Implications for future research

Given the need for music psychology to adopt a more cross-cultural approach, recently articulated by Jacoby et al.11, we hope and expect that more studies will choose to examine more critically factors to do with the listener-music relation that have previously often been implicitly assumed to take on their 'default' Western values. These factors mainly relate to enculturation and familiarity, but also to other topics. Such studies could, for instance, compare different populations in order to address the long-standing question of universals in music perception, and further refine the description of the relative roles of culture and biology in creating e.g. preferences for fundamental (low-level) or emerging (high-level) features of music, such as consonance/dissonance43,44 and other phenomena of pitch perception45 or production46; rhythm47; emotion48,49 and even of the function of music14.
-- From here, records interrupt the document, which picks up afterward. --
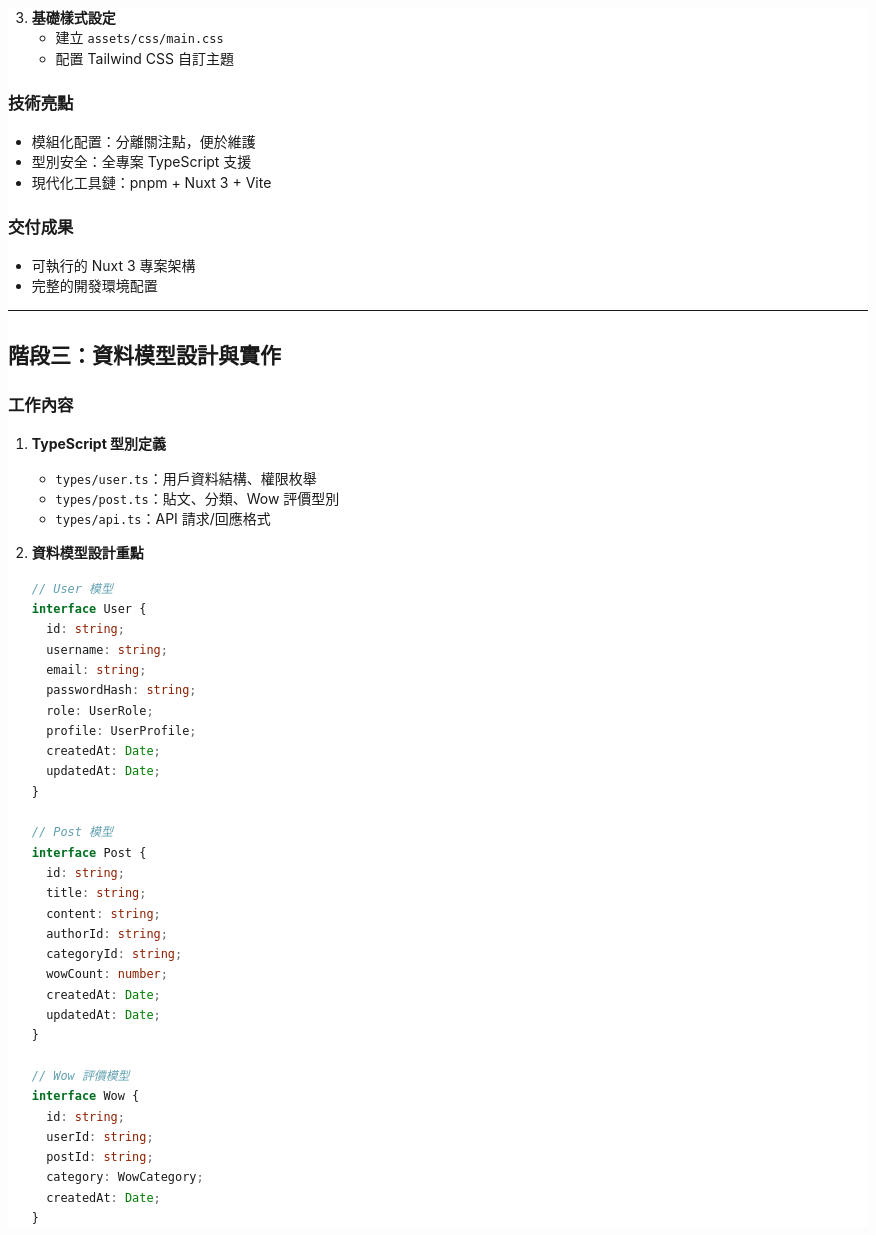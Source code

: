 3. **基礎樣式設定**
   - 建立 `assets/css/main.css`
   - 配置 Tailwind CSS 自訂主題

### 技術亮點
- 模組化配置：分離關注點，便於維護
- 型別安全：全專案 TypeScript 支援
- 現代化工具鏈：pnpm + Nuxt 3 + Vite

### 交付成果
- 可執行的 Nuxt 3 專案架構
- 完整的開發環境配置

---

## 階段三：資料模型設計與實作

### 工作內容
1. **TypeScript 型別定義**
   - `types/user.ts`：用戶資料結構、權限枚舉
   - `types/post.ts`：貼文、分類、Wow 評價型別
   - `types/api.ts`：API 請求/回應格式

2. **資料模型設計重點**
   ```typescript
   // User 模型
   interface User {
     id: string;
     username: string;
     email: string;
     passwordHash: string;
     role: UserRole;
     profile: UserProfile;
     createdAt: Date;
     updatedAt: Date;
   }

   // Post 模型
   interface Post {
     id: string;
     title: string;
     content: string;
     authorId: string;
     categoryId: string;
     wowCount: number;
     createdAt: Date;
     updatedAt: Date;
   }

   // Wow 評價模型
   interface Wow {
     id: string;
     userId: string;
     postId: string;
     category: WowCategory;
     createdAt: Date;
   }
   ```
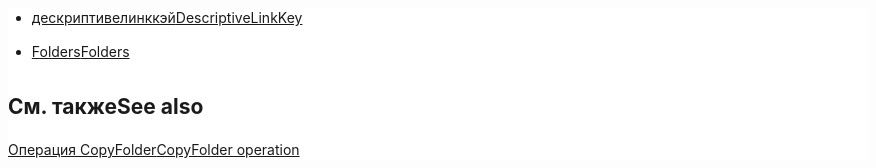 - [<span data-ttu-id="c62b2-151">дескриптивелинккэй</span><span class="sxs-lookup"><span data-stu-id="c62b2-151">DescriptiveLinkKey</span></span>](descriptivelinkkey.md)
    
- [<span data-ttu-id="c62b2-152">Folders</span><span class="sxs-lookup"><span data-stu-id="c62b2-152">Folders</span></span>](folders-ex15websvcsotherref.md)
    
## <a name="see-also"></a><span data-ttu-id="c62b2-153">См. также</span><span class="sxs-lookup"><span data-stu-id="c62b2-153">See also</span></span>



[<span data-ttu-id="c62b2-154">Операция CopyFolder</span><span class="sxs-lookup"><span data-stu-id="c62b2-154">CopyFolder operation</span></span>](copyfolder-operation.md)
Future research might also investigate what other factors besides durational separation are taken into account in boundary perception. Data such as that obtained in the present study, linked with insights from the performer(s) of the kind provided by our sitarist, would also enable more fine-grained musical analysis, for example of formal and modal structure, improvisatory techniques, and melodic syntax in Indian music, in relation to music perception and cognition. Such analyses could lead to further investigation of hierarchical grouping as a feature shared by music and language.

The generality of the present findings remains to be tested in future studies, which can provide converging evidence by employing a wider variety of samples—e.g. in terms of melodic modes—within the musical style concerned.


We conclude that our study shows a high degree of culture-independent, real-time awareness of grouping completion on the part of Western listeners unfamiliar with Indian music. We agree with earlier studies that boundary perception is influenced by surface cues, but we also found some evidence of awareness of larger structural processes. We also found that listeners trained in Western music had no significant advantage over non-musician listeners in performing the segmentation task.

In the light of these findings, the question arises: How do participants who are unfamiliar with the musical style succeed in detecting phrase boundaries? If phrase segmentation and boundaries primarily depended on subtle style-specific musical features, one would expect inexperienced listeners to score poorly, since they do not possess the implicit knowledge of the rules governing the style50,51,52. The hypothesis of Mungan et al.23 might therefore be accepted, that similar performance in segmentation by different groups of listeners indicates bottom-up processes rather than top-down, schematic knowledge. This in turn might lead to the supposition that boundary perception depends in part on cross-cultural features of music, such as those proposed in some recent studies12,14,15,a.o., or of hierarchical structuring of musical rhythm converging into grouping53; and/or, finally, on universal cognitive capacities. The latter include Gestalt processes23, and implicit or incidental learning of style-specific musical features during exposure to music, which has been shown in cases of learning artificial musical grammars (even after very brief exposures)54,55 and learning modal features of Indian music30.

It is important to note that melodic or rhythmic schemata marking phrase and section endings may converge between different musical cultures, with regard to surface features (rests, expressive timing, slowing down, etc.) and melodic features, as argued, for instance, by Narmour56,57. Such convergence might have emerged historically from analogous social contexts and functions of music: both Indian and Western classical music have evolved as elaborate musical systems, performed for the delectation of attentive, knowledgeable connoisseurs in elite social contexts. Real-time articulation of structure to aid the listeners' immediate comprehension, and hence their experience of social engagement, might have particular importance in such music. Schematic similarities in different systems would then not imply universal characteristics of music. Further cross-cultural investigation of these questions will need to pay attention to ethnographic and historical contexts as well as to quantitative comparison of musical features.